Querying the graph over time
The first set of view functions we will look at are for traveling through time, viewing the graph as it was at a specific point, or between two points (applying a time window). For this Raphtory provides six functions: before()
, at()
, after()
, window()
, expand()
and rolling()
.
All of these functions can be called on a graph, node, or edge, returning an equivalent Graph View
, Node View
or Edge View
which have all the same functions as its unfiltered counterpart. This means if you write a function which takes a Raphtory entity, it will work irrelevant of which filters have been applied.
Before, At and After
Beginning with the simplest of these filters, before()
, at()
and after()
take a singular time
argument in epoch (integer) or datetime (string/datetime object) format and return a View
of the object which includes:
before()
- All updates between the beginning of the graph's history and the provided time (exclusive of the time provided).after()
- All updates between the provided time and the end of the graph's history (exclusive of the time provided)at()
- Only updates which happened at exactly the time provided.
Note
While the first two are more useful on continuous time datasets, at()
can be very handy when you have snapshots or logical timestamps and want to look at them individually or compare/contrast.
As an example of these, in the code below where we print the degree of Lome
on the full dataset, before 12:17 on the 13th of June and after 9:07 on the 30th of June.
We also introduce two new time functions here, start()
and end()
, which specify the time range a view is filtered to, if one has been applied.
v = g.node("LOME")
print(f"Across the full dataset {v.name} interacted with {v.degree()} other monkeys.")
v_before = g.before(1560428239000).node("LOME") # 13/06/2019 12:17:19 as epoch
print(
f"Between {v_before.start_date_time} and {v_before.end_date_time}, {v_before.name} interacted with {v_before.degree()} other monkeys."
)
v_after = g.node("LOME").after("2019-06-30 9:07:31")
print(
f"Between {v_after.start_date_time} and {v_after.end_date_time}, {v_after.name} interacted with {v_after.degree()} other monkeys."
)
Output
Across the full dataset LOME interacted with 18 other monkeys.
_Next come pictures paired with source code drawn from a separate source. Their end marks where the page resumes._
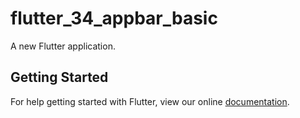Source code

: # flutter_34_appbar_basic

A new Flutter application.

## Getting Started

For help getting started with Flutter, view our online
[documentation](https://flutter.io/).
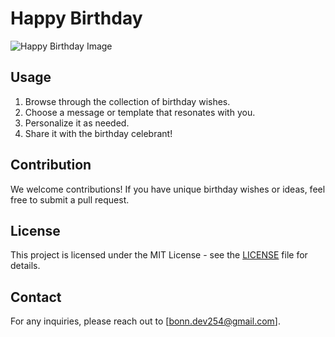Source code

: # Happy Birthday

![Happy Birthday Image](https://github.com/user-attachments/assets/3beb90ef-b36a-4ada-a35e-b731078655ae)

## Usage
1. Browse through the collection of birthday wishes.
2. Choose a message or template that resonates with you.
3. Personalize it as needed.
4. Share it with the birthday celebrant!

## Contribution
We welcome contributions! If you have unique birthday wishes or ideas, feel free to submit a pull request.

## License
This project is licensed under the MIT License - see the [LICENSE](LICENSE) file for details.

## Contact
For any inquiries, please reach out to [bonn.dev254@gmail.com].
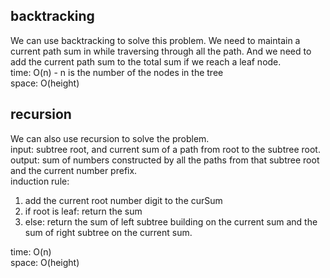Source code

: ## backtracking
We can use backtracking to solve this problem. We need to maintain a current path sum in while traversing through all the path. And we need to add the current path sum to the total sum if we reach a leaf node.<br>
time: O(n) - n is the number of the nodes in the tree<br>
space: O(height)
## recursion
We can also use recursion to solve the problem.<br>
input: subtree root, and current sum of a path from root to the subtree root.<br>
output: sum of numbers constructed by all the paths from that subtree root and the current number prefix.<br>
induction rule:<br>
1. add the current root number digit to the curSum
2. if root is leaf: return the sum
3. else: return the sum of left subtree building on the current sum and the sum of right subtree on the current sum.

time: O(n)<br>
space: O(height)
Between None and 2019-06-13 12:17:19+00:00, LOME interacted with 5 other monkeys.
Between 2019-06-30 09:07:31.001000+00:00 and None, LOME interacted with 17 other monkeys.
Note
You may have noticed in the code we have called the before()
on the graph and after()
on the node. This is important, as there are some subtle differences in where these functions are called, which we shall discuss below.
Window
The window()
function is a more general version of the functions above, allowing you to set both a start
time as well as an end
time (inclusive of start, exclusive of end).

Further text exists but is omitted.